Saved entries
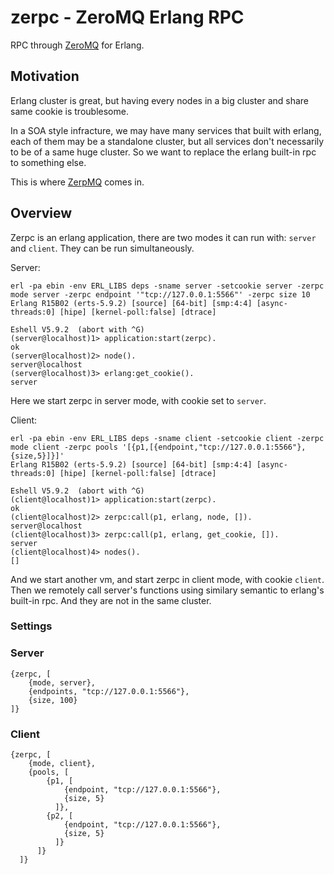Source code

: # zerpc - ZeroMQ Erlang RPC

RPC through [ZeroMQ](http://www.zeromq.org/) for Erlang.

## Motivation

Erlang cluster is great, but having every nodes in a big cluster and share same cookie is troublesome. 

In a SOA style infracture, we may have many services that built with erlang, each of them may be a standalone cluster, but all services don't necessarily to be of a same huge cluster. So we want to replace the erlang  built-in rpc to something else. 

This is where [ZerpMQ](http://www.zeromq.org/) comes in.

## Overview

Zerpc is an erlang application, there are two modes it can run with: `server` and `client`. They can be run simultaneously.

Server:

```
erl -pa ebin -env ERL_LIBS deps -sname server -setcookie server -zerpc mode server -zerpc endpoint '"tcp://127.0.0.1:5566"' -zerpc size 10
Erlang R15B02 (erts-5.9.2) [source] [64-bit] [smp:4:4] [async-threads:0] [hipe] [kernel-poll:false] [dtrace]

Eshell V5.9.2  (abort with ^G)
(server@localhost)1> application:start(zerpc).
ok
(server@localhost)2> node().
server@localhost
(server@localhost)3> erlang:get_cookie().
server
```

Here we start zerpc in server mode, with cookie set to `server`.

Client:

```
erl -pa ebin -env ERL_LIBS deps -sname client -setcookie client -zerpc mode client -zerpc pools '[{p1,[{endpoint,"tcp://127.0.0.1:5566"},{size,5}]}]'
Erlang R15B02 (erts-5.9.2) [source] [64-bit] [smp:4:4] [async-threads:0] [hipe] [kernel-poll:false] [dtrace]

Eshell V5.9.2  (abort with ^G)
(client@localhost)1> application:start(zerpc).
ok
(client@localhost)2> zerpc:call(p1, erlang, node, []).
server@localhost
(client@localhost)3> zerpc:call(p1, erlang, get_cookie, []).
server
(client@localhost)4> nodes().
[]
```

And we start another vm, and start zerpc in client mode, with cookie `client`. Then we remotely call server's functions using similary semantic to erlang's built-in rpc. And they are not in the same cluster.

### Settings

### Server

```
{zerpc, [
	{mode, server},
	{endpoints, "tcp://127.0.0.1:5566"},
	{size, 100}
]}
```

### Client

```
{zerpc, [
    {mode, client},
    {pools, [
        {p1, [
            {endpoint, "tcp://127.0.0.1:5566"},
            {size, 5}
          ]},
        {p2, [
            {endpoint, "tcp://127.0.0.1:5566"},
            {size, 5}
          ]}
      ]}
  ]}
```






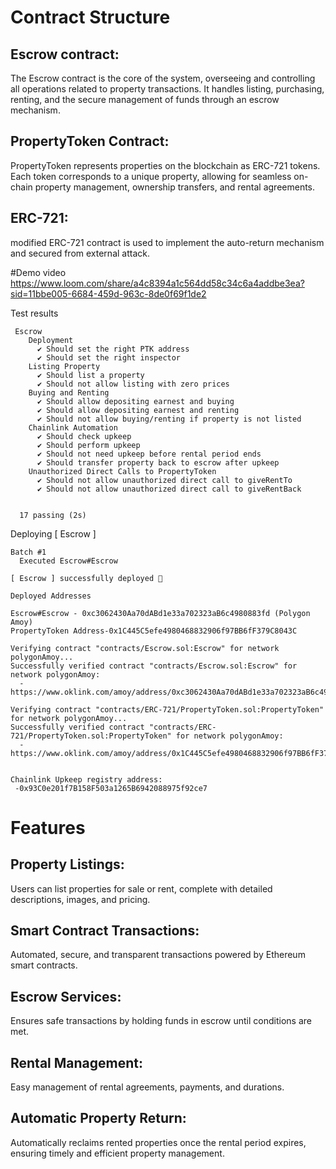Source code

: # Contract Structure
## Escrow contract: 
The Escrow contract is the core of the system, overseeing and controlling all operations related to property transactions. It handles listing, purchasing, renting, and the secure management of funds through an escrow mechanism.
## PropertyToken Contract: 
PropertyToken represents properties on the blockchain as ERC-721 tokens. Each token corresponds to a unique property, allowing for seamless on-chain property management, ownership transfers, and rental agreements.
## ERC-721:
modified ERC-721 contract is used to implement the auto-return mechanism and secured from external attack.


#Demo video
https://www.loom.com/share/a4c8394a1c564dd58c34c6a4addbe3ea?sid=11bbe005-6684-459d-963c-8de0f69f1de2

Test results
```
 Escrow
    Deployment
      ✔ Should set the right PTK address
      ✔ Should set the right inspector
    Listing Property
      ✔ Should list a property
      ✔ Should not allow listing with zero prices
    Buying and Renting
      ✔ Should allow depositing earnest and buying
      ✔ Should allow depositing earnest and renting
      ✔ Should not allow buying/renting if property is not listed
    Chainlink Automation
      ✔ Should check upkeep
      ✔ Should perform upkeep
      ✔ Should not need upkeep before rental period ends
      ✔ Should transfer property back to escrow after upkeep
    Unauthorized Direct Calls to PropertyToken
      ✔ Should not allow unauthorized direct call to giveRentTo
      ✔ Should not allow unauthorized direct call to giveRentBack


  17 passing (2s)
```

Deploying [ Escrow ]
```
Batch #1
  Executed Escrow#Escrow

[ Escrow ] successfully deployed 🚀

Deployed Addresses

Escrow#Escrow - 0xc3062430Aa70dABd1e33a702323aB6c4980883fd (Polygon Amoy)
PropertyToken Address-0x1C445C5efe4980468832906f97BB6fF379C8043C 

Verifying contract "contracts/Escrow.sol:Escrow" for network polygonAmoy...
Successfully verified contract "contracts/Escrow.sol:Escrow" for network polygonAmoy:
  - https://www.oklink.com/amoy/address/0xc3062430Aa70dABd1e33a702323aB6c4980883fd#code

Verifying contract "contracts/ERC-721/PropertyToken.sol:PropertyToken" for network polygonAmoy...
Successfully verified contract "contracts/ERC-721/PropertyToken.sol:PropertyToken" for network polygonAmoy:
  - https://www.oklink.com/amoy/address/0x1C445C5efe4980468832906f97BB6fF379C8043C#code


Chainlink Upkeep registry address:
 -0x93C0e201f7B158F503a1265B6942088975f92ce7
```


# Features
## Property Listings: 
Users can list properties for sale or rent, complete with detailed descriptions, images, and pricing.
## Smart Contract Transactions: 
Automated, secure, and transparent transactions powered by Ethereum smart contracts.
## Escrow Services: 
Ensures safe transactions by holding funds in escrow until conditions are met.
## Rental Management: 
Easy management of rental agreements, payments, and durations.
## Automatic Property Return: 
Automatically reclaims rented properties once the rental period expires, ensuring timely and efficient property management.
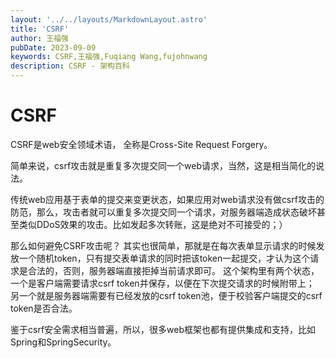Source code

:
 ```yaml
---
layout: '../../layouts/MarkdownLayout.astro'
title: 'CSRF'
author: 王福强
pubDate: 2023-09-09
keywords: CSRF,王福强,Fuqiang Wang,fujohnwang
description: CSRF - 架构百科
---
```


# CSRF

CSRF是web安全领域术语， 全称是Cross-Site Request Forgery。

简单来说，csrf攻击就是重复多次提交同一个web请求，当然，这是相当简化的说法。

传统web应用基于表单的提交来变更状态，如果应用对web请求没有做csrf攻击的防范，那么，攻击者就可以重复多次提交同一个请求，对服务器端造成状态破坏甚至类似DDoS效果的攻击。比如发起多次转账，这是绝对不可接受的；）

那么如何避免CSRF攻击呢？ 其实也很简单，那就是在每次表单显示请求的时候发放一个随机token，只有提交表单请求的同时把该token一起提交，才认为这个请求是合法的，否则，服务器端直接拒掉当前请求即可。 这个架构里有两个状态，一个是客户端需要请求csrf token并保存，以便在下次提交请求的时候附带上； 另一个就是服务器端需要有已经发放的csrf token池，便于校验客户端提交的csrf token是否合法。

鉴于csrf安全需求相当普遍，所以，很多web框架也都有提供集成和支持，比如Spring和SpringSecurity。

> WHAT THE TASK ASKS: Copy out all the lines of the records that include "localhost".

> WRITTEN SOLUTION:
(server@localhost)1> application:start(zerpc).
(server@localhost)2> node().
server@localhost
(server@localhost)3> erlang:get_cookie().
(client@localhost)1> application:start(zerpc).
(client@localhost)2> zerpc:call(p1, erlang, node, []).
server@localhost
(client@localhost)3> zerpc:call(p1, erlang, get_cookie, []).
(client@localhost)4> nodes().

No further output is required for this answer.